Mengzhou (Austin) ZHUANG
Prof. Mengzhou (Austin) ZHUANG
市场学
Assistant Professor

3910 2183

KK 706

Academic & Professional Qualification

Ph.D. in Business Administration (Marketing), University of Illinois, Urbana-Champaign, 2019

M.Phil. in Marketing, Lingnan University, 2014

Bachelor in Business Administration, Xi’an Jiaotong University, 2012

Biography

Mengzhou (Austin) Zhuang joined the University of Hong Kong in 2019, after receiving his Ph.D. in Business Administration (Marketing) from University of Illinois, Urbana-Champaign. Before that he received his M.Phil. in Marketing from Lingnan University, and Bachelor degrees in Business Administration from Xi’an Jiaotong University.
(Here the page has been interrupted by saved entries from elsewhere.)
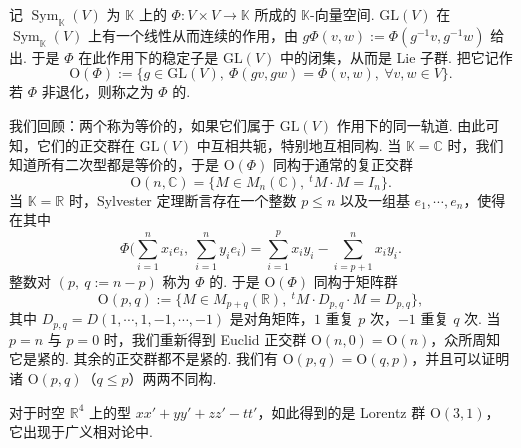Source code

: \begin{numpara}[正交群]\label{np:ssl-1-2-9}
记 $\operatorname{Sym}_{\mathbb{K}}(V)$ 为 $\mathbb{K}$ 上的 $\Phi\colon V\times V\longrightarrow\mathbb{K}$ 所成的 $\mathbb{K}$-向量空间. $\mathrm{GL}(V)$ 在 $\operatorname{Sym}_{\mathbb{K}}(V)$ 上有一个线性从而连续的作用，由 $g\Phi(v,w):=\Phi(g^{-1}v,g^{-1}w)$ 给出. 于是 $\Phi$ 在此作用下的稳定子是 $\mathrm{GL}(V)$ 中的闭集，从而是 Lie 子群. 把它记作
\[
\mathrm{O}(\Phi):=\{g\in\mathrm{GL}(V),\ \Phi(gv,gw)=\Phi(v,w),\ \forall v,w\in V\}.
\]
若 $\Phi$ 非退化，则称之为 $\Phi$ 的.

我们回顾：两个称为等价的，如果它们属于 $\mathrm{GL}(V)$ 作用下的同一轨道. 由此可知，它们的正交群在 $\mathrm{GL}(V)$ 中互相共轭，特别地互相同构. 当 $\mathbb{K}=\mathbb{C}$ 时，我们知道所有二次型都是等价的，于是 $\mathrm{O}(\Phi)$ 同构于通常的复正交群
\[
\mathrm{O}(n,\mathbb{C})=\{M\in M_n(\mathbb{C}),\ {}^{t}M\cdot M=I_n\}.
\]
当 $\mathbb{K}=\mathbb{R}$ 时，Sylvester 定理断言存在一个整数 $p\leqslant n$ 以及一组基 $e_1,\cdots,e_n$，使得在其中
\[
\Phi\Big(\sum_{i=1}^{n}x_i e_i,\ \sum_{i=1}^{n}y_i e_i\Big)=\sum_{i=1}^{p}x_i y_i-\sum_{i=p+1}^{n}x_i y_i.
\]
整数对 $(p,\ q:=n-p)$ 称为 $\Phi$ 的. 于是 $\mathrm{O}(\Phi)$ 同构于矩阵群
\[
\mathrm{O}(p,q):=\{M\in M_{p+q}(\mathbb{R}),\ {}^{t}M\cdot D_{p,q}\cdot M=D_{p,q}\},
\]
其中 $D_{p,q}=D(1,\cdots,1,-1,\cdots,-1)$ 是对角矩阵，$1$ 重复 $p$ 次，$-1$ 重复 $q$ 次. 当 $p=n$ 与 $p=0$ 时，我们重新得到 Euclid 正交群 $\mathrm{O}(n,0)=\mathrm{O}(n)$，众所周知它是紧的. 其余的正交群都不是紧的. 我们有 $\mathrm{O}(p,q)=\mathrm{O}(q,p)$，并且可以证明诸 $\mathrm{O}(p,q)$（$q\leqslant p$）两两不同构.
\end{numpara}

\begin{example*}
对于时空 $\mathbb{R}^{4}$ 上的型 $xx'+yy'+zz'-tt'$，如此得到的是 Lorentz 群 $\mathrm{O}(3,1)$，它出现于广义相对论中.
\end{example*}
His research interests lie in online advertising and multi-channel marketing strategy. His work primarily focuses on understanding the strategic decisions of multi-channel retailers, online advertisers, retailing platforms, and consumers.

Research Interest

Multi-channel strategy, online advertising, pricing, Bayesian statistics, machine learning.

Selected Publications
  • Yiyi Li, Mengzhou Zhuang and Eric (Er) Fang. Multichannel Effects of Mobile Infeed Advertising. Journal of Marketing. Forthcoming.
  • Beibei Dong, Mengzhou Zhuang, Eric (Er) Fang, and Minxue Huang (2023). Tales of Two Channels: Digital Advertising Performance Between AI Recommendation and User Subscription Channels. Journal of Marketing, 88(2), 141-162, 2024. (Equal authorship)
  • Er Fang, Beibei Dong, Mengzhou Zhuang, and Fengyan Cai (2023). “We Earned the Coupon Together”: The Missing Link of Experience Cocreation in Shared Coupons. Journal of Marketing, 87(3), 451–471, 2023. (Equal authorship)
  • Mengzhou Zhuang, Eric (Er) Fang, Jongkuk Lee, and Xiaoling Li (2021). The Effects of Price Rank on Clicks and Conversions in Product List Advertising on Online Retail Platforms. Information Systems Research, 32(4), 1412-1430.
  • Mengzhou Zhuang, Geng Cui, and Ling Peng (2018). Manufactured Opinions: The Effect of Manipulating Online Product Reviews. Journal of Business Research, 87, 24-35.
Recent Publications
Tales of Two Channels: Digital Advertising Performance Between AI Recommendation and User Subscription Channels

Although in-feed advertising is popular on mainstream platforms, academic research on it is limited. Platforms typically deliver organic content through two methods: subscription by users or recommendation by artificial intelligence. However, little is known about the ad performance between these two channels. This research examines how the performance of in-feed ads, regarding click-through rate (CTR) and conversion rate (CR), differs between subscription and recommendation channels and whether these effects are mediated by ad intrusiveness and moderated by ad attributes. Two ad attributes are investigated: ad appeal (informational vs. emotional) and ad link (direct vs. indirect). Study 1 finds that the recommendation channel generates higher CTRs but lower CRs than the subscription channel, and these effects are amplified by informational ad appeal and direct ad links. Study 2 explores channel differences, revealing that the recommendation channel yields less source credibility and content control, reducing consumer engagement with organic content. Studies 3 and 4 validate the mediating role of ad intrusiveness and rule out ad recognition as an alternative explanation. Study 5 uses eye-tracking technology to show that the recommendation channel has lower content engagement, lower ad intrusiveness, and greater ad interest.